Los años siguientes a 1931 no mejoraron el panorama. En 1934, la insurrección de Asturias dejó el reguero de sangre de cada revolución mal planeada: sacerdotes fusilados, iglesias dinamitadas y civiles pasados por las armas. Y en 1936, con la victoria del Frente Popular, la violencia ya no fue solo fuego y cenizas, sino plomo y paseos nocturnos. La revolución avanzaba y para eso hacía falta limpiar el camino.

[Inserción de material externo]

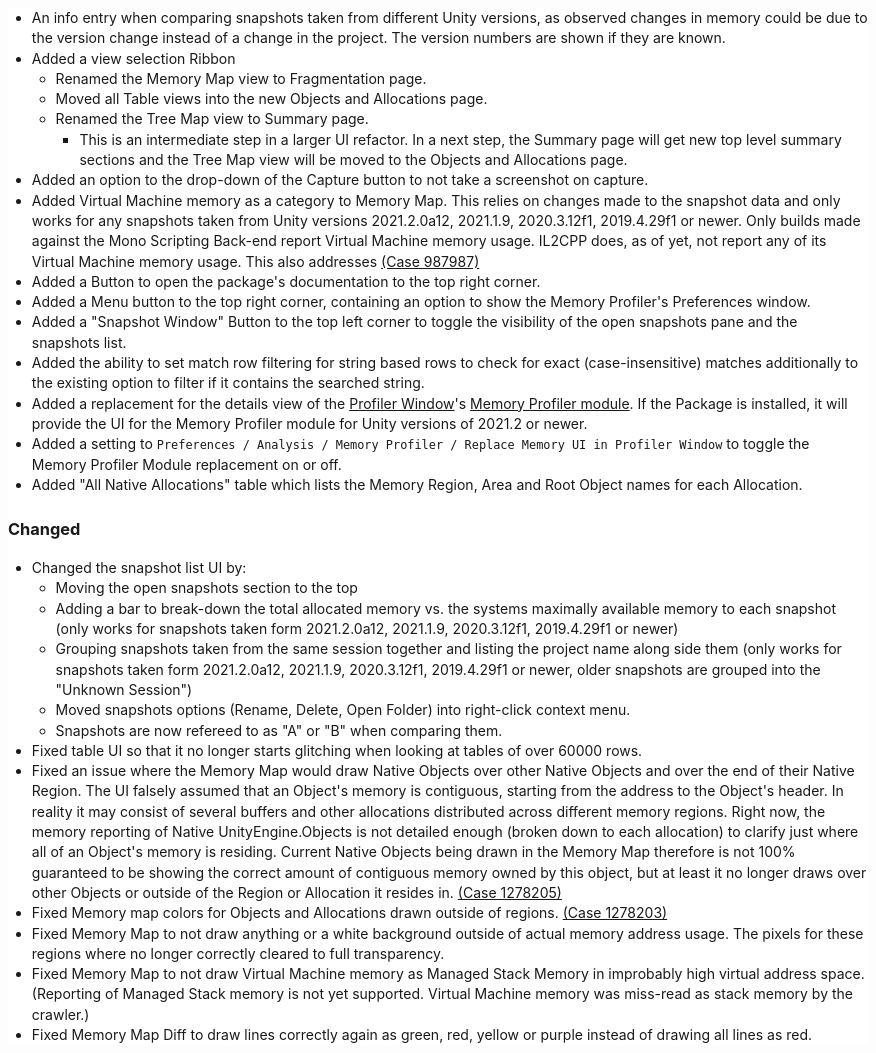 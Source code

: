    - An info entry when comparing snapshots taken from different Unity versions, as observed changes in memory could be due to the version change instead of a change in the project. The version numbers are shown if they are known.
 - Added a view selection Ribbon
   - Renamed the Memory Map view to Fragmentation page.
   - Moved all Table views into the new Objects and Allocations page.
   - Renamed the Tree Map view to Summary page.
     - This is an intermediate step in a larger UI refactor. In a next step, the Summary page will get new top level summary sections and the Tree Map view will be moved to the Objects and Allocations page.
 - Added an option to the drop-down of the Capture button to not take a screenshot on capture.
 - Added Virtual Machine memory as a category to Memory Map. This relies on changes made to the snapshot data and only works for any snapshots taken from Unity versions 2021.2.0a12, 2021.1.9, 2020.3.12f1, 2019.4.29f1 or newer. Only builds made against the Mono Scripting Back-end report Virtual Machine memory usage. IL2CPP does, as of yet, not report any of its Virtual Machine memory usage. This also addresses [(Case 987987)](https://issuetracker.unity3d.com/product/unity/issues/guid/987987/)
 - Added a Button to open the package's documentation to the top right corner.
 - Added a Menu button to the top right corner, containing an option to show the Memory Profiler's Preferences window.
 - Added a "Snapshot Window" Button to the top left corner to toggle the visibility of the open snapshots pane and the snapshots list.
 - Added the ability to set match row filtering for string based rows to check for exact (case-insensitive) matches additionally to the existing option to filter if it contains the searched string.
 - Added a replacement for the details view of the [Profiler Window](https://docs.unity3d.com/Manual/ProfilerWindow.html)'s [Memory Profiler module](https://docs.unity3d.com/Manual/ProfilerMemory.html). If the Package is installed, it will provide the UI for the Memory Profiler module for Unity versions of 2021.2 or newer.
 - Added a setting to `Preferences / Analysis / Memory Profiler / Replace Memory UI in Profiler Window` to toggle the Memory Profiler Module replacement on or off.
 - Added "All Native Allocations" table which lists the Memory Region, Area and Root Object names for each Allocation.

### Changed
 - Changed the snapshot list UI by:
   - Moving the open snapshots section to the top
   - Adding a bar to break-down the total allocated memory vs. the systems maximally available memory to each snapshot (only works for snapshots taken form 2021.2.0a12, 2021.1.9, 2020.3.12f1, 2019.4.29f1 or newer)
   - Grouping snapshots taken from the same session together and listing the project name along side them (only works for snapshots taken form 2021.2.0a12, 2021.1.9, 2020.3.12f1, 2019.4.29f1 or newer, older snapshots are grouped into the "Unknown Session")
   - Moved snapshots options (Rename, Delete, Open Folder) into right-click context menu.
   - Snapshots are now refereed to as "A" or "B" when comparing them.
 - Fixed table UI so that it no longer starts glitching when looking at tables of over 60000 rows.
 - Fixed an issue where the Memory Map would draw Native Objects over other Native Objects and over the end of their Native Region. The UI falsely assumed that an Object's memory is contiguous, starting from the address to the Object's header. In reality it may consist of several buffers and other allocations distributed across different memory regions. Right now, the memory reporting of Native UnityEngine.Objects is not detailed enough (broken down to each allocation) to clarify just where all of an Object's memory is residing. Current Native Objects being drawn in the Memory Map therefore is not 100% guaranteed to be showing the correct amount of contiguous memory owned by this object, but at least it no longer draws over other Objects or outside of the Region or Allocation it resides in. [(Case 1278205)](https://issuetracker.unity3d.com/product/unity/issues/guid/1278205/)
 - Fixed Memory map colors for Objects and Allocations drawn outside of regions. [(Case 1278203)](https://issuetracker.unity3d.com/product/unity/issues/guid/1278203/)
 - Fixed Memory Map to not draw anything or a white background outside of actual memory address usage. The pixels for these regions where no longer correctly cleared to full transparency.
 - Fixed Memory Map to not draw Virtual Machine memory as Managed Stack Memory in improbably high virtual address space. (Reporting of Managed Stack memory is not yet supported. Virtual Machine memory was miss-read as stack memory by the crawler.)
 - Fixed Memory Map Diff to draw lines correctly again as green, red, yellow or purple instead of drawing all lines as red.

Sacerdotes asesinados en sus parroquias, monjas violadas y fusiladas, falangistas y carlistas sacados de sus casas para recibir el tiro de gracia en cualquier cuneta. La mecánica era simple: una denuncia, un comité revolucionario y una fosa común. A veces con juicio de por medio, a veces ni eso. Se imponían las rivalidades particulares, como saber si los mandos mandaban en todo. Cuando la guerra campa ya no es una discusión de vecinas en un patio.


Las checas de Madrid y Barcelona convirtieron la tortura en rutina y el asesinato en trámite. Y si alguien pensaba que la cultura iba a salvarse, que mirara las bibliotecas arrasadas, los archivos destruidos y los cuadros de Zurbarán o Velázquez convertidos en cenizas. No era solo una guerra contra los hombres, sino contra su memoria. Se pretendía hacer tabula rasa, quienes a las órdenes rusas estaban, así lo querían.


Muchos justificaron aquello como una lucha de clases, un ajuste de cuentas histórico. Otros prefirieron callar y mirar hacia otro lado. Pero cuando las llamas consumieron iglesias y conventos, cuando las balas callaron a media España, quedó claro que no era solo política. Era algo más antiguo, más feroz: el odio convertido en bandera. Y eso, como se vio después, no termina nunca bien.


El español parece no haber aprendido nada, a día de hoy están candentes rencores y maniqueísmo que debería estar superado hace mucho, demasiado, pero está candente, tanto que decir la verdad es un atrevimiento considerado como infame. A ver si es verdad que el tiempo pone a cada cual en su sitio. Quien trabaja por la Historia, sabe que demasiado frecuentemente, el sitio tarda mucho en llegar.